Friday, January 1, 2021

A Thousand Moons by Sebastian Barry review / Compelling tale of identity and revenge

 


BOOKS OF THE YEAR

A Thousand Moons by Sebastian Barry review – a compelling tale of identity and revenge


Sebastian Barry’s powerful, sweeping saga continues with this sequel to his Costa-winning Days Without End

Alex Preston
Monday 23 March 2020

A
t a time when questions of identity are fraught and thorny, there’s something daring in the set-up of Sebastian Barry’s A Thousand Moons. Continuing the sweepingly ambitious cycle of stories that draw on a fictionalised version of his own family history, Barry now turns to a minor figure from his previous novel, the Costa prize-winning Days Without End. Winona is a member of the Lakota tribe – “the saddest people that ever were on the earth” – rescued by Thomas McNulty (who narrated the last book) and his partner John Cole. That Barry knows he has strayed into tricksy territory is clear from the off. “I am Winona,” the novel begins, before immediately qualifying this seemingly simple statement of identity. It is Winona’s fate to be adopted and re-presented by men, appropriation that points to the author’s conflicted stance speaking with Winona’s voice. “In early times I was Ojinjintka, which means rose. Thomas McNulty tried very hard to say this name, but he failed, and so he gave me my dead cousin’s name because it was easier in his mouth. Winona means first-born. I was not first-born.”
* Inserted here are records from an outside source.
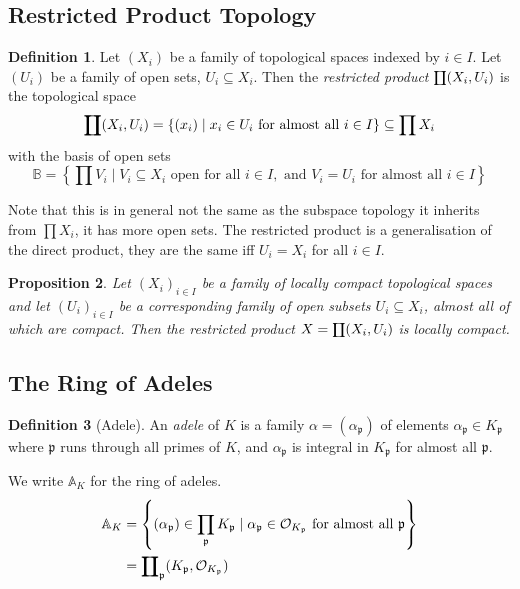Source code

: \documentclass[11pt]{article}
\theoremstyle{definition}
\newtheorem{definition}{Definition}[section]
\theoremstyle{plain}
\newtheorem{proposition}[definition]{Proposition}
\theoremstyle{remark}
\newcommand{\bA}{\mathbb{A}}
\newcommand{\cO}{\mathcal{O}}
\newcommand{\fp}{\mathfrak{p}}
\newcommand{\rprod}{\mathrlap{\prod}{\coprod}}
\begin{document}
\subsection{Restricted Product Topology}

\begin{definition}\label{def:9_1}
    Let $(X_i)$ be a family of topological spaces indexed by $i \in I$. Let $(U_i)$ be a family of open sets, $U_i \subseteq X_i$. Then the \emph{restricted product} $\rprod (X_i, U_i)$ is the topological space
    \begin{equation*}
        \rprod(X_i, U_i) = \{(x_i) \mid x_i \in U_i \text{ for almost all } i \in I\} \subseteq \prod X_i
    \end{equation*}
    with the basis of open sets
    \begin{equation*}
        \mathbb{B} = \left\{\prod V_i \mid V_i \subseteq X_i \text{ open for all } i \in I, \text{ and } V_i = U_i \text{ for almost all } i \in I\right\}
    \end{equation*}
\end{definition}
Note that this is in general not the same as the subspace topology it inherits from $\prod X_i$, it has more open sets. The restricted product is a generalisation of the direct product, they are the same iff $U_i = X_i$ for all $i \in I$.

\begin{proposition}\label{prop:9_2}
    Let $(X_i)_{i \in I}$ be a family of locally compact topological spaces and let $(U_i)_{i \in I}$ be a corresponding family of open subsets $U_i \subseteq X_i$, almost all of which are compact. Then the restricted product $X = \rprod(X_i, U_i)$ is locally compact.
\end{proposition}

\subsection{The Ring of Adeles}

\begin{definition}[Adele]\label{def:9_3} An \emph{adele} of $K$ is a family $\alpha = (\alpha_\fp)$ of elements $\alpha_\fp \in K_\fp$ where $\fp$ runs through all primes of $K$, and $\alpha_\fp$ is integral in $K_\fp$ for almost all $\fp$.
\end{definition}
We write $\bA_K$ for the ring of adeles.
\begin{align*}
    \bA_K
    &= \left\{(\alpha_\fp) \in \prod_{\fp} K_\fp \mid \alpha_\fp \in \cO_{K_\fp} \text{ for almost all } \fp\right\}\\
    &= \rprod_{\fp} (K_\fp, \cO_{K_\fp})
\end{align*}
\end{document}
A Thousand Moons skips forward a few years from Days Without End and although it’s in effect a sequel, the novel stands alone, wasting no time with backstory as it launches into its typically rollicking tale. It’s now 1870 and McNulty and John Cole live together on a starvecrow farm outside of Paris, Tennessee. It’s a kind of utopian oasis in the fractious post-civil war days. The farm is run by the decent, tight-lipped Lige Mason. Alongside McNulty, Cole and Winona – an orphan who is just “the cinders of an Indian fire” – there are two former slaves, Rosalee and Tennyson Bouguereau. Danger is everywhere – from the “nightriders” led by the malevolent Zach Petrie to the dregs of the civil war that still haunt Paris: “The town was still full of rough Union soldiers kicking their heels, and the defeated butternut boys were a sort of secret presence, though they were not in their uniforms. Vagabonds on every little byway. And state militia watchful for those vagabonds.”
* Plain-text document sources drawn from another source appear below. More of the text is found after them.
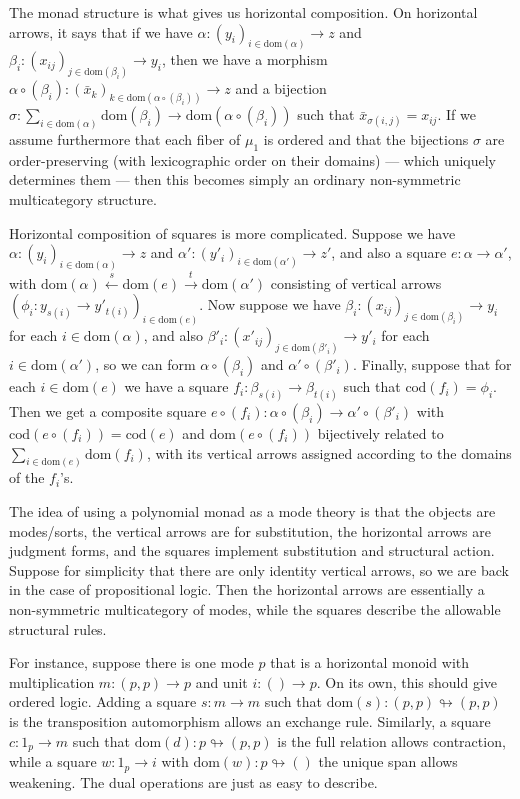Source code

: \documentclass{article}
\theoremstyle{definition}
\theoremstyle{remark}
\let\sto\looparrowright
\def\dom{\mathrm{dom}}
\def\cod{\mathrm{cod}}
\let\xto\xrightarrow
\let\xot\xleftarrow
\begin{document}
The monad structure is what gives us horizontal composition.
On horizontal arrows, it says that if we have $\alpha : (y_i)_{i\in\dom(\alpha)} \to z$ and $\beta_i : (x_{ij})_{j\in \dom(\beta_i)} \to y_i$, then we have a morphism $\alpha \circ (\beta_i) : (\bar x_k)_{k\in \dom(\alpha \circ (\beta_i))} \to z$ and a bijection $\sigma : \sum_{i\in \dom(\alpha)} \dom(\beta_i) \to \dom(\alpha \circ (\beta_i))$ such that $\bar x_{\sigma(i,j)} = x_{ij}$.
If we assume furthermore that each fiber of $\mu_1$ is ordered and that the bijections $\sigma$ are order-preserving (with lexicographic order on their domains) --- which uniquely determines them --- then this becomes simply an ordinary non-symmetric multicategory structure.

Horizontal composition of squares is more complicated.
Suppose we have $\alpha : (y_i)_{i\in\dom(\alpha)} \to z$ and $\alpha' : (y'_i)_{i\in\dom(\alpha')} \to z'$, and also a square $e:\alpha\to \alpha'$, with $\dom(\alpha) \xot{s} \dom(e) \xto{t} \dom(\alpha')$ consisting of vertical arrows $(\phi_i : y_{s(i)} \to y'_{t(i)})_{i\in \dom(e)}$.
Now suppose we have $\beta_i : (x_{ij})_{j\in \dom(\beta_i)} \to y_i$ for each $i\in\dom(\alpha)$, and also $\beta'_i : (x'_{ij})_{j\in \dom(\beta'_i)} \to y'_i$ for each $i\in\dom(\alpha')$, so we can form $\alpha \circ (\beta_i)$ and $\alpha' \circ (\beta'_i)$.
Finally, suppose that for each $i\in \dom(e)$ we have a square $f_i : \beta_{s(i)} \to \beta_{t(i)}$ such that $\cod(f_i) = \phi_i$.
Then we get a composite square $e\circ (f_i) : \alpha \circ (\beta_i) \to \alpha' \circ (\beta'_i)$ with $\cod(e\circ (f_i)) = \cod(e)$ and $\dom(e\circ(f_i))$ bijectively related to $\sum_{i\in \dom(e)} \dom(f_i)$, with its vertical arrows assigned according to the domains of the $f_i$'s.

The idea of using a polynomial monad as a mode theory is that the objects are modes/sorts, the vertical arrows are for substitution, the horizontal arrows are judgment forms, and the squares implement substitution and structural action.
Suppose for simplicity that there are only identity vertical arrows, so we are back in the case of propositional logic.
Then the horizontal arrows are essentially a non-symmetric multicategory of modes, while the squares describe the allowable structural rules.

For instance, suppose there is one mode $p$ that is a horizontal monoid with multiplication $m:(p,p)\to p$ and unit $i:()\to p$.
On its own, this should give ordered logic.
Adding a square $s:m\to m$ such that $\dom(s) : (p,p) \sto (p,p)$ is the transposition automorphism allows an exchange rule.
Similarly, a square $c:1_p \to m$ such that $\dom(d): p \sto (p,p)$ is the full relation allows contraction, while a square $w:1_p \to i$ with $\dom(w):p \sto ()$ the unique span allows weakening.
The dual operations are just as easy to describe.
\end{document}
The greatest threat to the life of the farm, though, is the racism that means that Winona, Cole (whose “grandmother or the woman before his grandmother was an Indian person”) and the Bouguereaus are never truly safe: “It wasn’t a crime to kill an Indian because an Indian wasn’t anything in particular.” Early on, Winona is raped in an attack of terrible brutality; she’s plied with “distillery whiskey” and is unable to remember who carried out the assault – although all signs point to a local man, Jas Joski, who refers to Winona as his fiancee. Then Tennyson Bouguereau is also attacked, and the fragile peace of the farm is shattered.
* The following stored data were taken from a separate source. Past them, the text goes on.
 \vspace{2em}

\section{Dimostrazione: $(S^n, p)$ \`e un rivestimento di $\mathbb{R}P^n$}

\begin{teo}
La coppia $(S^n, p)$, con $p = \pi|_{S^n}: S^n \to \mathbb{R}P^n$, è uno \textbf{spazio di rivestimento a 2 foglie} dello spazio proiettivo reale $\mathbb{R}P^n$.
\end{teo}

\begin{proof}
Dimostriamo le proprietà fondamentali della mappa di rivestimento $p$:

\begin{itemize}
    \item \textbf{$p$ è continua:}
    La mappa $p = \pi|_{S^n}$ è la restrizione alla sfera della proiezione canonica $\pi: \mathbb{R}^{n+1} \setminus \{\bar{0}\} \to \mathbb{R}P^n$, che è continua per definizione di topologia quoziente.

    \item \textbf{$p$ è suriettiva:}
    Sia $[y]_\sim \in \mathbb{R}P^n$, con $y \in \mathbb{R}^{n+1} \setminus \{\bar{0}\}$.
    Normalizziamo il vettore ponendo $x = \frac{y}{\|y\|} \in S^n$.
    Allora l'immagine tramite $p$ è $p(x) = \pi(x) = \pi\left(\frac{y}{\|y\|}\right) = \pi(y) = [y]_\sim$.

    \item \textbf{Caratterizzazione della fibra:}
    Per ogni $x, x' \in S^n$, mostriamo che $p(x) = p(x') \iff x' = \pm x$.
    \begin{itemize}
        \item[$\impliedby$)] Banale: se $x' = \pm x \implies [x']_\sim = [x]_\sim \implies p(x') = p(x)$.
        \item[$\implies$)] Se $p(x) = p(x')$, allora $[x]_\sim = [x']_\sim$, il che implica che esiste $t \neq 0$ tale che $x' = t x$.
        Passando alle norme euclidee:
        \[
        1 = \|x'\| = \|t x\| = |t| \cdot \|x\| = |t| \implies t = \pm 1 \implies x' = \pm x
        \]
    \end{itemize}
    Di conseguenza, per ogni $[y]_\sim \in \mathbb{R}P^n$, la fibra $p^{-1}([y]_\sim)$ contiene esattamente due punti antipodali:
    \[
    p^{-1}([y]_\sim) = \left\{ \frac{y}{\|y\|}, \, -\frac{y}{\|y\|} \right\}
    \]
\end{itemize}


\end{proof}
Winona sets out on a quest for revenge, dressed “in boy’s britches” with a gun and a knife in her belt. Soon she’s joined by a fiery Chippewa orphan girl, Peg, who becomes her lover. Barry handled scenes of McNulty and Cole cross-dressing in Days Without End immaculately; here, again, we understand the power conferred on Winona by her change in identity, the way she is suddenly able to move freely where she had previously been constrained. Her adventures take her on a journey that is horrifying, thrilling and enchanting in equal measure, all of it rendered in Barry’s uniquely lyrical prose, which seems at once effortless and dense with meaning.

This novel, like its predecessor, provides a compelling answer to those who claim that authors should stick to their own when it comes to telling stories. The idea of a middle-class white male writing in the voice of a cross-dressing teenage lesbian Native American might feel out of step with its times, but prose this good is a kind of enchantment, transcending the constructs that are supposed to define us to speak in a voice that is truly universal.

• A Thousand Moons by Sebastian Barry is published by Faber (£18.99).